■ Exercise directions ■
Look through the listing for the word "chapter". Copy each line that has it.

■ Task input ■
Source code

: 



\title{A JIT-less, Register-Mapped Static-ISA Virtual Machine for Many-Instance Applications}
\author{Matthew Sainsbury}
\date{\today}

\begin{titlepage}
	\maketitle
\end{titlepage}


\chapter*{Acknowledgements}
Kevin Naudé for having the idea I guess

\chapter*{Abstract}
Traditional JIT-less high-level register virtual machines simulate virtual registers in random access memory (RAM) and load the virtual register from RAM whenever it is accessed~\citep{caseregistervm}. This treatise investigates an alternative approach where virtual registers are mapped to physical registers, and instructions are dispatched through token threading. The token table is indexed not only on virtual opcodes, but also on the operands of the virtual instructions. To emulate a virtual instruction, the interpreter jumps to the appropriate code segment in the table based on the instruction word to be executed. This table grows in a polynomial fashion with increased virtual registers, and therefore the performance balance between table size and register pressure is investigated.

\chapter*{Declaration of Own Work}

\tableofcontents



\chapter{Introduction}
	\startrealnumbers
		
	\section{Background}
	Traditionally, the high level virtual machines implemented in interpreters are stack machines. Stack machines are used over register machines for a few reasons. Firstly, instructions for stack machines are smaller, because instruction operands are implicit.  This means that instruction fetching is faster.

--

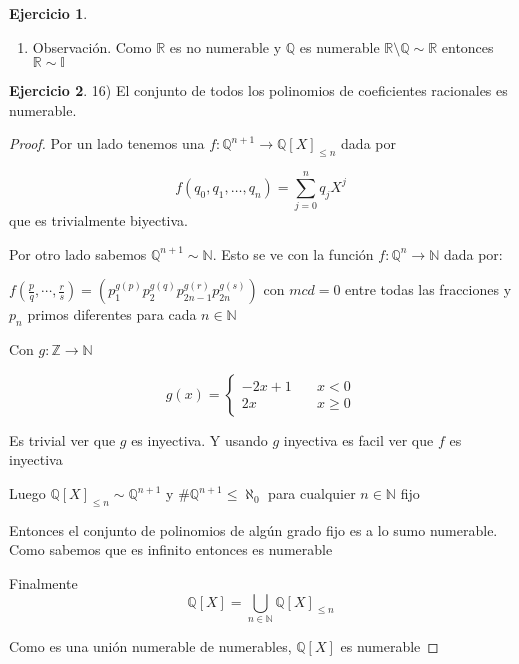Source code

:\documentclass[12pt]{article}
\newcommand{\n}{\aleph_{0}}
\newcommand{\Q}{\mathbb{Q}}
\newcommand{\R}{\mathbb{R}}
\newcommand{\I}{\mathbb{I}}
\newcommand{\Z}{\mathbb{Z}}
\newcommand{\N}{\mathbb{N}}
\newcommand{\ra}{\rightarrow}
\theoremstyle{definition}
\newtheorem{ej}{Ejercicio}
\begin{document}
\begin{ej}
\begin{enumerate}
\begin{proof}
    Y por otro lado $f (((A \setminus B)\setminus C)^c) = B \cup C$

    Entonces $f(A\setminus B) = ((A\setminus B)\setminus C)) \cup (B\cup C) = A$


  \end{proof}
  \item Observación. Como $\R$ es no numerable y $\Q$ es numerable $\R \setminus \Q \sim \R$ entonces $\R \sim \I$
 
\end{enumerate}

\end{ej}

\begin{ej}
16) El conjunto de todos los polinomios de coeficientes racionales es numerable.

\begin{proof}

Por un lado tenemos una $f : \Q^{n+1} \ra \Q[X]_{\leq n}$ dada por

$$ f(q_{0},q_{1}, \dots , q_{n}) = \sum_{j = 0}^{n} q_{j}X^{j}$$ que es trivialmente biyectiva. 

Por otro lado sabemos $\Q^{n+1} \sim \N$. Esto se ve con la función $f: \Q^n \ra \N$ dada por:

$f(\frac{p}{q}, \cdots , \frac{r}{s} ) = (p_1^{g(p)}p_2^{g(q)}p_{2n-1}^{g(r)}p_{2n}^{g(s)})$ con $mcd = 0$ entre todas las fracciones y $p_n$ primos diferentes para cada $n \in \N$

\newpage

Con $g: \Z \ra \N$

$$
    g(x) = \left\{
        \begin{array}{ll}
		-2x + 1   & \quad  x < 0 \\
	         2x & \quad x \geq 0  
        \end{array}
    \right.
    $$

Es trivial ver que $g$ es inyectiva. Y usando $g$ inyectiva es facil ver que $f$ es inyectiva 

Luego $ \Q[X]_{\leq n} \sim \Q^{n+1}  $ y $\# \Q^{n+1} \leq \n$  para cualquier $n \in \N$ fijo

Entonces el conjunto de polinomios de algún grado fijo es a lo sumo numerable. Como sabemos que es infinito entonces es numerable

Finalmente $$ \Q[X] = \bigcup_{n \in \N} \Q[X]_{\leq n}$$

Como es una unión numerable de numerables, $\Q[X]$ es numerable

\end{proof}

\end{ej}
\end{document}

■ Completed task ■
\chapter*{Acknowledgements}
\chapter*{Abstract}
\chapter*{Declaration of Own Work}
\chapter{Introduction}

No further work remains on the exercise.